*** Block opens ***

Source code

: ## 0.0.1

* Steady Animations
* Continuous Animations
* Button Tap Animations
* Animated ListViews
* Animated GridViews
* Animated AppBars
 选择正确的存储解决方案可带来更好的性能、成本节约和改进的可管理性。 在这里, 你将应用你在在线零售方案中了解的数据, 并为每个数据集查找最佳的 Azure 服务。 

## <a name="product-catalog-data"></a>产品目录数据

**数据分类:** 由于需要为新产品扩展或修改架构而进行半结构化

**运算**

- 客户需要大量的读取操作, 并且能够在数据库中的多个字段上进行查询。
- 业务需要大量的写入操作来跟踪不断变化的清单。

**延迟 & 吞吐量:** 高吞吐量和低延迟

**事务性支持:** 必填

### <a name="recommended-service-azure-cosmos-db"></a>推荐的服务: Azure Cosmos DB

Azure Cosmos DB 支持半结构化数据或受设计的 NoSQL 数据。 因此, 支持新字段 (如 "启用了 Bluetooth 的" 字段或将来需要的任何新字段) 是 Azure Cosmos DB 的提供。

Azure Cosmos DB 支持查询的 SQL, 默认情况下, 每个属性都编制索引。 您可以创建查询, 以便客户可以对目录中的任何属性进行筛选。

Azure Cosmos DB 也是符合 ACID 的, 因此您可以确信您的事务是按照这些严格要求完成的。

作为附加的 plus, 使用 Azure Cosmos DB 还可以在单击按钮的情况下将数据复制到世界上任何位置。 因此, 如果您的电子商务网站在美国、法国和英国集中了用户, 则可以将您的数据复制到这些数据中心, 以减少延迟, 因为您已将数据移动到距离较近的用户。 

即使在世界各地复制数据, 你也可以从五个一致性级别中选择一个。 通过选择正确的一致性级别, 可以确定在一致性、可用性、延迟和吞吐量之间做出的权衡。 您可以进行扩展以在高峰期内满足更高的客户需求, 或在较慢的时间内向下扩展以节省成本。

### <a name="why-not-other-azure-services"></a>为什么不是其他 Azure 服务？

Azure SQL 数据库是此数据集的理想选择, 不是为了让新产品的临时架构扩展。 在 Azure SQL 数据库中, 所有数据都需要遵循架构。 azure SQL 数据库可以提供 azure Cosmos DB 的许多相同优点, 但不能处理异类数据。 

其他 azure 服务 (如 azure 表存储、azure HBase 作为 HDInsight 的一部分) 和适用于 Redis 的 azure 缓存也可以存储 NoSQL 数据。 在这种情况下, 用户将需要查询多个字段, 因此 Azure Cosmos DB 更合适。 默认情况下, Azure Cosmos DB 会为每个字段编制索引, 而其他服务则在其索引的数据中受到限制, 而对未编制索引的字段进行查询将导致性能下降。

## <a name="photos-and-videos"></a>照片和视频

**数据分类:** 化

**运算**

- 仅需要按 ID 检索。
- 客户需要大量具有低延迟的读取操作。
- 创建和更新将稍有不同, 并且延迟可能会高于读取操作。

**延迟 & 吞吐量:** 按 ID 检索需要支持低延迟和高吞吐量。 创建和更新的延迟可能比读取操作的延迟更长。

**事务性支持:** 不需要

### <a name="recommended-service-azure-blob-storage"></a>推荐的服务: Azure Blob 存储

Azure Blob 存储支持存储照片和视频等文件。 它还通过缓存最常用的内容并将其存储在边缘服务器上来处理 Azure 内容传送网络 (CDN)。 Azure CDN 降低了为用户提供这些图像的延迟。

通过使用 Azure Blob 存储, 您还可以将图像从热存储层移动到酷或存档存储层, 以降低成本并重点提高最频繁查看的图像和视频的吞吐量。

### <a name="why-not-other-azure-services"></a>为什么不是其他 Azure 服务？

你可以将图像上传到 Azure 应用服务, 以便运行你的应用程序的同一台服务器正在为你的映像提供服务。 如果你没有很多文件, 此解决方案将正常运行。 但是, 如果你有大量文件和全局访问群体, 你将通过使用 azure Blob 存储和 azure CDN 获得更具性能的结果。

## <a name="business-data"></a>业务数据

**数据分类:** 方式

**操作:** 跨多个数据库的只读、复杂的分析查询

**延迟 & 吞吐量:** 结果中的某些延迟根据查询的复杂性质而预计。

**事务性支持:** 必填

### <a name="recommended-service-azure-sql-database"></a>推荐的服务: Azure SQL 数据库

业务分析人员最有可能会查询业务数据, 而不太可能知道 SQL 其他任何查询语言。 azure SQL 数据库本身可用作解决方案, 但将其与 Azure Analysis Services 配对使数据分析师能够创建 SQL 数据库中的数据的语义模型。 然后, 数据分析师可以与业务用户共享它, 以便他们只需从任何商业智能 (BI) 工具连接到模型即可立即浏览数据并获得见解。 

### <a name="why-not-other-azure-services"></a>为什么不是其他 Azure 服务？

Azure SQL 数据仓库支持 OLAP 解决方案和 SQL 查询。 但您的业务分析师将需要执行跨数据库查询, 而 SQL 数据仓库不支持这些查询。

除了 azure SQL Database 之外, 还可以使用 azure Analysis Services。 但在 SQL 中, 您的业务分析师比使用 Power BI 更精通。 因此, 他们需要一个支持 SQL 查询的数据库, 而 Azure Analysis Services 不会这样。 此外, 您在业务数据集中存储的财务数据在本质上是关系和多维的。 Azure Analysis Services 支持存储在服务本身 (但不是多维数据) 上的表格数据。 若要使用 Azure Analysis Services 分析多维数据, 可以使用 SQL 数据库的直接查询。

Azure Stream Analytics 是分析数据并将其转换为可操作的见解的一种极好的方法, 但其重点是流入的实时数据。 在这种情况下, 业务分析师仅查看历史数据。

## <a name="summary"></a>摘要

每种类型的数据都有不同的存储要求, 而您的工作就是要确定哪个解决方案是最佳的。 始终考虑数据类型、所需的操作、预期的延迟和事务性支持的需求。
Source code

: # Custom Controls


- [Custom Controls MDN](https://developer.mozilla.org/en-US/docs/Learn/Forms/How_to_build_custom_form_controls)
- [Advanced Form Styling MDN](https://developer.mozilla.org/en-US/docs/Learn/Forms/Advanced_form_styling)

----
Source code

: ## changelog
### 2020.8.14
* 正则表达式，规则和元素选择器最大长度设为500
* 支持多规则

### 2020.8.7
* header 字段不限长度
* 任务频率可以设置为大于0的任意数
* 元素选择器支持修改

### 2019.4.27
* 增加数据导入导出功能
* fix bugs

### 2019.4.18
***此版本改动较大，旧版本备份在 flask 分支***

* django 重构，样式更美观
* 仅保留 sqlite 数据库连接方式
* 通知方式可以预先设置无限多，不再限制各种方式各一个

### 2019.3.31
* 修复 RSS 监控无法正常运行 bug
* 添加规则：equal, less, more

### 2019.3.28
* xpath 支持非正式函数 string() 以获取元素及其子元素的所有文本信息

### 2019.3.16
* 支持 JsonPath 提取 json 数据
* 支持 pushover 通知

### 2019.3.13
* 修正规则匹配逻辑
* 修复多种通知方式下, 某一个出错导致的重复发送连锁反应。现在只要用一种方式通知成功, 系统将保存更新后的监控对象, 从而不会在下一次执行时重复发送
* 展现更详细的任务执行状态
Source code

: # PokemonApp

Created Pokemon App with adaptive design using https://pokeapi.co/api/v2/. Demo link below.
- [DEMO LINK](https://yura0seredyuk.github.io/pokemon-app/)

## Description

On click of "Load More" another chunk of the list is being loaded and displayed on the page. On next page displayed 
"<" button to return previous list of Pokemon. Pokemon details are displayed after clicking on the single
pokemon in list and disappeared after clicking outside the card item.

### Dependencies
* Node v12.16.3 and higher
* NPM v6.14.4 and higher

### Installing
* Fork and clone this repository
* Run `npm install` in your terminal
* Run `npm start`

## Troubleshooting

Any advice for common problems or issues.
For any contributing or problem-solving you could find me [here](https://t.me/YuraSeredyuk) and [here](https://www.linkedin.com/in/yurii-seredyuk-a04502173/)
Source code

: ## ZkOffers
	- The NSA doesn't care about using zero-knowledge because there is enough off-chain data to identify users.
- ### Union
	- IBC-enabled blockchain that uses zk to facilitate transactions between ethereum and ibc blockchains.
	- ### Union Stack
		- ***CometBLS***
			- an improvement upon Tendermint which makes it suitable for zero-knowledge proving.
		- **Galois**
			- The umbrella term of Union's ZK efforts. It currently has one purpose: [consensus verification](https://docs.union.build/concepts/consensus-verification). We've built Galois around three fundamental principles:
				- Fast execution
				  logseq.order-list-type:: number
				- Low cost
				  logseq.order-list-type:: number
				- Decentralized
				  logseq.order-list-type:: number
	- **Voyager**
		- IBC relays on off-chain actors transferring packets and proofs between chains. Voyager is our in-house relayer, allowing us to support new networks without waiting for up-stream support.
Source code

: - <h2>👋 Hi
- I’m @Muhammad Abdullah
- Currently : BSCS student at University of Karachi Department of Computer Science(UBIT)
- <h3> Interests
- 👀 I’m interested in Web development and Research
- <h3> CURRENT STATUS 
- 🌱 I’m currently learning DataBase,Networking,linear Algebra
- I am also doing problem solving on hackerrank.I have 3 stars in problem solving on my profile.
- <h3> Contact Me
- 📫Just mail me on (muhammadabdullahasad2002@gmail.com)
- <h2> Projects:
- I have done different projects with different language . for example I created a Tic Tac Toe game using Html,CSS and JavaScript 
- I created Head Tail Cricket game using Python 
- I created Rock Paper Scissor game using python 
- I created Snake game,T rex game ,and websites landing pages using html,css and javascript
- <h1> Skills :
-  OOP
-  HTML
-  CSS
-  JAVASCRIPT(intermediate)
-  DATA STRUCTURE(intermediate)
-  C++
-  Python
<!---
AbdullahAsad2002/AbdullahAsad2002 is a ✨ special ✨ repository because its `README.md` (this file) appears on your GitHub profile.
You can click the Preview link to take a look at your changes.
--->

*** Block closes ***

**What is expected**
What should come out is the exact run of lines from the one holding "- I created Snake" through the end of the records above, and nothing besides.

**Problem solution**
- I created Snake game,T rex game ,and websites landing pages using html,css and javascript
- <h1> Skills :
-  OOP
-  HTML
-  CSS
-  JAVASCRIPT(intermediate)
-  DATA STRUCTURE(intermediate)
-  C++
-  Python
<!---
AbdullahAsad2002/AbdullahAsad2002 is a ✨ special ✨ repository because its `README.md` (this file) appears on your GitHub profile.
You can click the Preview link to take a look at your changes.
--->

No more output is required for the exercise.